Графиня. Но, мой милый, это же так очевидно! Вы были поэтом, дон Кристобаль; поэты, как известно, умеют выражаться гладко, говорить обиняками – но так, что все понятно. С другой стороны, никакой пользы трону они не приносят. Педро приносит пользу, но говорить не умеет. Так вот, было бы очень хорошо, если бы он усвоил кое-что из вашего искусства, чтобы свои рассказы передавать поэтическим языком.
Колумб. Палач идет в поэты?
Чернобородый. А почему бы и нет, черт возьми! Палачи нужны не только с топором. Но пока что я хочу только научиться этакому разговору… Ну, ты понимаешь, старина. Если «петля» звучит плохо, то как мне сказать, чтобы звучало благопристойно – дьявол бы унес их условности!
Колумб. Ну что ж – вместо петли скажите «рондо». Это означает не что иное, как круг. А круг…
Чернобородый. Это и есть петля, правильно. Рондо? Ха! Похоже, это сгодится. Теперь я буду надевать им на шею рондо! Давай дальше, сеньор поэт!
Колумб не отвечает. Отвернувшись, он снова устраивается на соломе, что-то бормоча под нос.
Клянусь мощами святого Евстахия, он не хочет с нами разговаривать. Человек, провалиться бы ему, не всегда способен порадоваться удаче другого. Эй, дон Кристобаль! Сеньор адмирал, черт побери! Свистать всех наверх!
Слышно, как отворяется дверь; появляется монах.
Монах. Вот уж не совсем подходящее место для того, чтобы поминать нечистого.
Чернобородый. Ваше преподобие! Вот неожиданная встреча! Давненько я вас не видал. Вы словно заперлись в своем монастыре, вот как наш друг адмирал – в этом замке.
Монах. С той разницей, что я заперся сам и не бездельничаю, как он.
Чернобородый. Ну ясно, кто же и трудится, если не монахи.
Монах. В ваших словах можно при желании уловить неуважение к церкви. Но я и впрямь серьезно работаю.
Графиня. Надеюсь, преподобный отец, вы не пишете воспоминаний о нашем путешествии?
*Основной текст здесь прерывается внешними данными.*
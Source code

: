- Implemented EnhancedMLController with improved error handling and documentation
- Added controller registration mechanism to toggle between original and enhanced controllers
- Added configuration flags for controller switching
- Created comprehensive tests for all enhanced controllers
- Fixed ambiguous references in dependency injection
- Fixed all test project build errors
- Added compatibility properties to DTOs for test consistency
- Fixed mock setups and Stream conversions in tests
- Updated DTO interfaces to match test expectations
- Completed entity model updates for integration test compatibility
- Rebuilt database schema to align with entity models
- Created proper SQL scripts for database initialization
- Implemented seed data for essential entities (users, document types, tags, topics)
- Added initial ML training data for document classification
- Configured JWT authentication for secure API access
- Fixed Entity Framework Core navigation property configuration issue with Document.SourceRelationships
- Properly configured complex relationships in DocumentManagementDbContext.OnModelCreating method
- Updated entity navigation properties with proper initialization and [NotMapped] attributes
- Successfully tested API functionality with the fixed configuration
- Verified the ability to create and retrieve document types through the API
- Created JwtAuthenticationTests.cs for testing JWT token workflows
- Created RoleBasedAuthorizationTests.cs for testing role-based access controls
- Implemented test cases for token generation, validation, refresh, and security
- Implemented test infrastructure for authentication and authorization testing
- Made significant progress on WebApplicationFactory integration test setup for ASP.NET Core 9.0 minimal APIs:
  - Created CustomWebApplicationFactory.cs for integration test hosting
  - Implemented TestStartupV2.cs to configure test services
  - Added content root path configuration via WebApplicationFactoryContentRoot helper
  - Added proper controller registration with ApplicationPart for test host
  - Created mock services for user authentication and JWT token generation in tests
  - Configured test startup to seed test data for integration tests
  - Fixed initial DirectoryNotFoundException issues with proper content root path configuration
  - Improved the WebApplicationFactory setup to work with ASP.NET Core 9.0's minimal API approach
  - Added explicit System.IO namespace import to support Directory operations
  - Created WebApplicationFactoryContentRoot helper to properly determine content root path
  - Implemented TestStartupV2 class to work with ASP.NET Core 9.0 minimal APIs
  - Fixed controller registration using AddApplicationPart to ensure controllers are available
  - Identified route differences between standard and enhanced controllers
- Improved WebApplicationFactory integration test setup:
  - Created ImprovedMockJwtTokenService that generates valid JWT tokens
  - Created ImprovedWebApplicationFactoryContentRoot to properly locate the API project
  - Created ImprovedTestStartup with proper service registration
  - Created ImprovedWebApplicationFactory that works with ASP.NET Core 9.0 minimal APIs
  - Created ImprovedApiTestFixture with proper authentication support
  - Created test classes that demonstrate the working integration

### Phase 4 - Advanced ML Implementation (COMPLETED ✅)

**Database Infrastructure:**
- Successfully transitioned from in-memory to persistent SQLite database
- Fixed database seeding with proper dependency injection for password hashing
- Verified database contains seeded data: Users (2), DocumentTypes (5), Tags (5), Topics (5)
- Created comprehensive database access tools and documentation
Монах. Нет, дочь моя. Они уже написаны сеньором Кристобалем, и, бог свидетель, никто не мог бы написать лучше. Правда, он не изложил там всего…
Графиня. Все было бы излишним.
Монах. Я не имел в виду ваших, скажем, ошибок молодости.
Графиня. Остальное меня не интересует.
Монах. Обычная женская недальновидность. Итак, вы слушаете меня, дон Кристобаль?
Колумб. Что бы вы ни говорили, я не стану выдумывать кровопролития. Мне претит даже мысль об этом.
Монах. Боже упаси. Напротив, спаситель учит нас быть кроткими, как голуби. Не хотите описывать драку – не описывайте, господь вам судья.
Колумб. Чего же вы от меня хотите?
Монах. Помнится, когда мы с вами были на новых землях…
Чернобородый. Мы с вами были! Вот именно! Ха!
Графиня. Помолчи, милый.
Колумб. Что вам нужно?
Монах. Всего лишь, чтобы вы припомнили, сколько огнедышащих гор мы там видели.
Колумб. Огнедышащих гор?
Монах. Вот именно. И чтобы вы вспомнили, что видели их много.